---------- DATA ----------

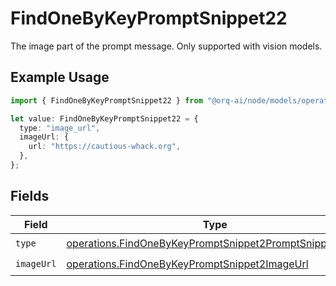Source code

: # FindOneByKeyPromptSnippet22

The image part of the prompt message. Only supported with vision models.

## Example Usage

```typescript
import { FindOneByKeyPromptSnippet22 } from "@orq-ai/node/models/operations";

let value: FindOneByKeyPromptSnippet22 = {
  type: "image_url",
  imageUrl: {
    url: "https://cautious-whack.org",
  },
};
```

## Fields

| Field                                                                                                                              | Type                                                                                                                               | Required                                                                                                                           | Description                                                                                                                        |
| ---------------------------------------------------------------------------------------------------------------------------------- | ---------------------------------------------------------------------------------------------------------------------------------- | ---------------------------------------------------------------------------------------------------------------------------------- | ---------------------------------------------------------------------------------------------------------------------------------- |
| `type`                                                                                                                             | [operations.FindOneByKeyPromptSnippet2PromptSnippetsType](../../models/operations/findonebykeypromptsnippet2promptsnippetstype.md) | :heavy_check_mark:                                                                                                                 | N/A                                                                                                                                |
| `imageUrl`                                                                                                                         | [operations.FindOneByKeyPromptSnippet2ImageUrl](../../models/operations/findonebykeypromptsnippet2imageurl.md)                     | :heavy_check_mark:                                                                                                                 | N/A                                                                                                                                |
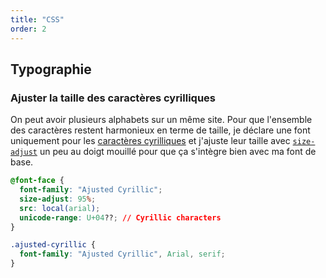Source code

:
 ```yaml
---
title: "CSS"
order: 2
---
```

## Typographie

### Ajuster la taille des caractères cyrilliques

On peut avoir plusieurs alphabets sur un même site. Pour que l'ensemble des caractères restent harmonieux en terme de taille, je déclare une font uniquement pour les [caractères cyrilliques](https://en.wikipedia.org/wiki/Cyrillic_(Unicode_block)) et j'ajuste leur taille avec [`size-adjust`](https://developer.mozilla.org/en-US/docs/Web/CSS/@font-face/size-adjust) un peu au doigt mouillé pour que ça s'intègre bien avec ma font de base.


```css
@font-face {
  font-family: "Ajusted Cyrillic";
  size-adjust: 95%;
  src: local(arial);
  unicode-range: U+04??; // Cyrillic characters
}

.ajusted-cyrillic {
  font-family: "Ajusted Cyrillic", Arial, serif;
}
```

----------

TASK TO COMPLETE |
Every line holding the word "caractères" should be copied out of the records above.

EXERCISE ANSWER |
### Ajuster la taille des caractères cyrilliques
On peut avoir plusieurs alphabets sur un même site. Pour que l'ensemble des caractères restent harmonieux en terme de taille, je déclare une font uniquement pour les [caractères cyrilliques](https://en.wikipedia.org/wiki/Cyrillic_(Unicode_block)) et j'ajuste leur taille avec [`size-adjust`](https://developer.mozilla.org/en-US/docs/Web/CSS/@font-face/size-adjust) un peu au doigt mouillé pour que ça s'intègre bien avec ma font de base.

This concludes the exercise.